__Task description__
Everything in the listing below except the pictures should be reproduced exactly.
_ _ _
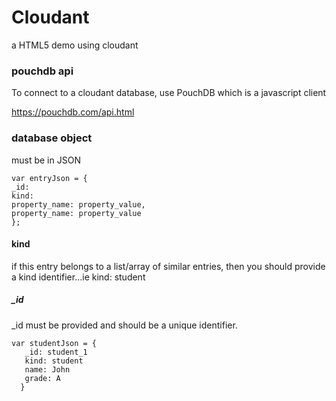 # Cloudant 
a HTML5 demo using cloudant

### pouchdb api 
To connect to a cloudant database, use PouchDB which is a javascript client

https://pouchdb.com/api.html

### database object
must be in JSON


    var entryJson = {
    _id:  
    kind:  
    property_name: property_value,
    property_name: property_value
    };
    
#### kind
if this entry belongs to a list/array of similar entries, then you should provide a kind identifier...ie kind: student

##### _id
_id must be provided and should be a unique identifier. 

    var studentJson = {
       _id: student_1
       kind: student
       name: John
       grade: A
      }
_ _ _
__Task output__
 # Cloudant 
a HTML5 demo using cloudant

### pouchdb api 
To connect to a cloudant database, use PouchDB which is a javascript client

https://pouchdb.com/api.html

### database object
must be in JSON


    var entryJson = {
    _id:  
    kind:  
    property_name: property_value,
    property_name: property_value
    };
    
#### kind
if this entry belongs to a list/array of similar entries, then you should provide a kind identifier...ie kind: student

##### _id
_id must be provided and should be a unique identifier. 

    var studentJson = {
       _id: student_1
       kind: student
       name: John
       grade: A
      }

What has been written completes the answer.